I've setup my old laptop using this guide

As far as I can tell I need vmware view connection server but the only links I can find are 64-bit or 3rd party websites. 

I don't know if i'm missing something. 

So you don't have view, but you want to have your client connect to a view server?

 

Kind of need VIEW

 

See in first sentence of that guide

"we have a full VMware View infrastructure."

 

http://www.vmware.com/products/horizon-view

It IS horizon...I did see that on the guide but couldn't figure out where or what view was packaged with. 

Every time I found view on their website it was by itself but said that I didn't have access to it and wouldn't give me a buy or trial option. 

It's only $3000, what a deal!

  On 25/05/2015 at 22:19, Berserk87 said:

Ok.
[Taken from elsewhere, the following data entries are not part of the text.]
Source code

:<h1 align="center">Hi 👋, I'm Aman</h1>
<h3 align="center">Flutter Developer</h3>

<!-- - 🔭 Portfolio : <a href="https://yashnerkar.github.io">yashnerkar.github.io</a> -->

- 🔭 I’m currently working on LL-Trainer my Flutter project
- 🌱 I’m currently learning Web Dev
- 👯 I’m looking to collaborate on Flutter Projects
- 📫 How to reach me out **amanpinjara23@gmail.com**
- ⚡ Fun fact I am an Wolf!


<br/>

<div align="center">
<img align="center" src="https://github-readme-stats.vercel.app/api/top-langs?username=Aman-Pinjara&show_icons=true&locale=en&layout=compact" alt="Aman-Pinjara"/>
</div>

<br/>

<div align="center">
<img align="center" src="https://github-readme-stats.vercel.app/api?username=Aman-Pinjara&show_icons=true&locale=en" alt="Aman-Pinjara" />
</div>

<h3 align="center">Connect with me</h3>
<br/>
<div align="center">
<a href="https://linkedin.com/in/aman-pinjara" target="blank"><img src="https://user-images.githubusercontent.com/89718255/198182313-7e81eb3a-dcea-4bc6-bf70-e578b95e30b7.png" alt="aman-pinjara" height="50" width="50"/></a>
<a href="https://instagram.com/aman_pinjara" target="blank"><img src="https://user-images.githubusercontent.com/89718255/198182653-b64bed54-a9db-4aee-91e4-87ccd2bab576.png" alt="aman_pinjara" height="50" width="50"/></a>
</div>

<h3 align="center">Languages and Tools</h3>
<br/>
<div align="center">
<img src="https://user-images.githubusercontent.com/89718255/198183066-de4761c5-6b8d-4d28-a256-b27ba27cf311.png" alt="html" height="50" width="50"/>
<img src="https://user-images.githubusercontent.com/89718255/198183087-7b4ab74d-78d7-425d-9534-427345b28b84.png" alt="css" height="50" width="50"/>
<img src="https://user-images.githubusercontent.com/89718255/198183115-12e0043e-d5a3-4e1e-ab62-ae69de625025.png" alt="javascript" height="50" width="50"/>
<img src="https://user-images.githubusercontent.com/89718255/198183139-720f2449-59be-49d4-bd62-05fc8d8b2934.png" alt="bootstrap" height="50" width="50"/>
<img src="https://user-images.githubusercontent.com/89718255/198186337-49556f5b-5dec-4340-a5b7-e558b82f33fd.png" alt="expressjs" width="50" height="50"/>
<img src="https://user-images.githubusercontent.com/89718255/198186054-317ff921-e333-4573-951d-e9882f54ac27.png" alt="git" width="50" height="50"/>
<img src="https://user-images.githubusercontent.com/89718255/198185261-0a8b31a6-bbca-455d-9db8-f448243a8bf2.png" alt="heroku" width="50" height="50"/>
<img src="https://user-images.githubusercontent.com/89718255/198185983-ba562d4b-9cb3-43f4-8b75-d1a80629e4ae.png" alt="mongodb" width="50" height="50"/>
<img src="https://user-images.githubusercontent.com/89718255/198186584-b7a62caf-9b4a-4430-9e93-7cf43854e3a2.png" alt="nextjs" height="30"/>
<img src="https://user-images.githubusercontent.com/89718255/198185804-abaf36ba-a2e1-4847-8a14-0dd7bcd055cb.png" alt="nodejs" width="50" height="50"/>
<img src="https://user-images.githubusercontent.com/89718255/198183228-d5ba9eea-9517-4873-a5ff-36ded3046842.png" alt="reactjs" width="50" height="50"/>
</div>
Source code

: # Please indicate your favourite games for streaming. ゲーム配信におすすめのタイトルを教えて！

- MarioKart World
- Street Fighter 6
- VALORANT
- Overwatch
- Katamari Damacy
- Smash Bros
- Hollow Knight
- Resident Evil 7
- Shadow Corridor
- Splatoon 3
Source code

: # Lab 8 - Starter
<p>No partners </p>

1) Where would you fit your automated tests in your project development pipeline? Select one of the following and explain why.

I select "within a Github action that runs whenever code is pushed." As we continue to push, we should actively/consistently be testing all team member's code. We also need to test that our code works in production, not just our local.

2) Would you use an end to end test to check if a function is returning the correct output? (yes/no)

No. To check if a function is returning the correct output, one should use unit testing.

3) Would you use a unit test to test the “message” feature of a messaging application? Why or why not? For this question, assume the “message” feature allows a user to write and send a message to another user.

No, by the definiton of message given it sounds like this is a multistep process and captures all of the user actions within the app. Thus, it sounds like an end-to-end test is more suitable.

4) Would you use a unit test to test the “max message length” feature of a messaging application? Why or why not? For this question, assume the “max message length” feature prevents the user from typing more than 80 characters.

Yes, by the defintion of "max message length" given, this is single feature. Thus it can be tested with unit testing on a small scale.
So I have Windows Server 2008 virtual machine. In order to get vmware view server connection I need to setup a domain controller. (man this is getting expensive). 

 

 

What is wrong with Windows Remote Desktop? You can configure your router with a wake on lan magic packet or use some remote tools like logmein if you do not feel comfortable opening that port up. I would open a random high port and use that one for remote desktop on the other computer. That way you can go into your desktop to launch your VMs.

 

FYI MS has ported Windows Remote Desktop to Android too

  On 25/05/2015 at 22:19, Berserk87 said:

Ok. So I have Windows Server 2008 virtual machine. In order to get vmware view server connection I need to setup a domain controller. (man this is getting expensive). 

 

VMWare Horizon View is a Virtual Desktop Solution designed to deliver desktops to a user in a Corporate enviroment.  It is designed to use AD as part of the security.  It can be used at home or in a lab situation, but it is very expensive to do.

 

If you only want to use the Virtual Machine with a Thin Client, use RDP as sinetheo pointed out in the post above me.  Much cheaper and should be able to do done easily.

For some reason I believe/believed that setting up the laptop as a thin client through vmware would give me better performance then running RDP. 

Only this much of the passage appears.